■ Supplied material:
▶
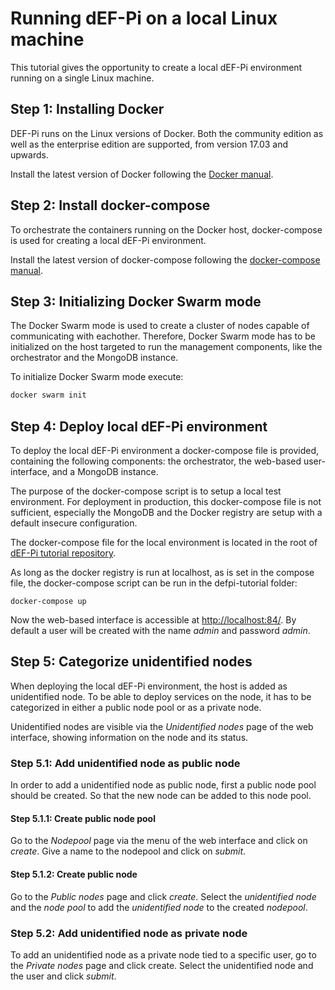 # Running dEF-Pi on a local Linux machine

This tutorial gives the opportunity to create a local dEF-Pi environment running on a single Linux machine.

## Step 1: Installing Docker

DEF-Pi runs on the Linux versions of Docker. Both the community edition as well as the enterprise edition are supported, from version 17.03 and upwards.

Install the latest version of Docker following the [Docker manual](https://docs.docker.com/engine/installation/).

## Step 2: Install docker-compose

To orchestrate the containers running on the Docker host, docker-compose is used for creating a local dEF-Pi environment. 

Install the latest version of docker-compose following the [docker-compose manual](https://docs.docker.com/compose/install/).

## Step 3: Initializing Docker Swarm mode

The Docker Swarm mode is used to create a cluster of nodes capable of communicating with eachother. Therefore, Docker Swarm mode has to be initialized on the host targeted to run the management components, like the orchestrator and the MongoDB instance. 

To initialize Docker Swarm mode execute:
```Bash
docker swarm init
```

## Step 4: Deploy local dEF-Pi environment

To deploy the local dEF-Pi environment a docker-compose file is provided, containing the following components: the orchestrator, the web-based user-interface, and a MongoDB instance. 

The purpose of the docker-compose script is to setup a local test environment. For deployment in production, this docker-compose file is not sufficient, especially the MongoDB and the Docker registry are setup with a default insecure configuration. 

The docker-compose file for the local environment is located in the root of [dEF-Pi tutorial repository](https://github.com/flexiblepower/defpi-tutorial).

As long as the docker registry is run at localhost, as is set in the compose file, the docker-compose script can be run in the defpi-tutorial folder:

```
docker-compose up
```

Now the web-based interface is accessible at [http://localhost:84/](http://localhost:84/). By default a user will be created with the name *admin* and password *admin*.

## Step 5: Categorize unidentified nodes

When deploying the local dEF-Pi environment, the host is added as unidentified node. To be able to deploy services on the node, it has to be categorized in either a public node pool or as a private node.

Unidentified nodes are visible via the _Unidentified nodes_ page of the web interface, showing information on the node and its status.

### Step 5.1: Add unidentified node as public node

In order to add a unidentified node as public node, first a public node pool should be created. So that the new node can be added to this node pool.

#### Step 5.1.1: Create public node pool

Go to the _Nodepool_ page via the menu of the web interface and click on _create_. Give a name to the nodepool and click on _submit_.

#### Step 5.1.2: Create public node

Go to the _Public nodes_ page and click _create_. Select the _unidentified node_ and the _node pool_ to add the _unidentified node_ to the created _nodepool_. 

### Step 5.2: Add unidentified node as private node

To add an unidentified node as a private node tied to a specific user, go to the _Private nodes_ page and click create. Select the unidentified node and the user and click _submit_.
◀
■ Task objective: Report how many lines of the listing hold the word "private", with nothing but the number.

■ Answer for the task: 3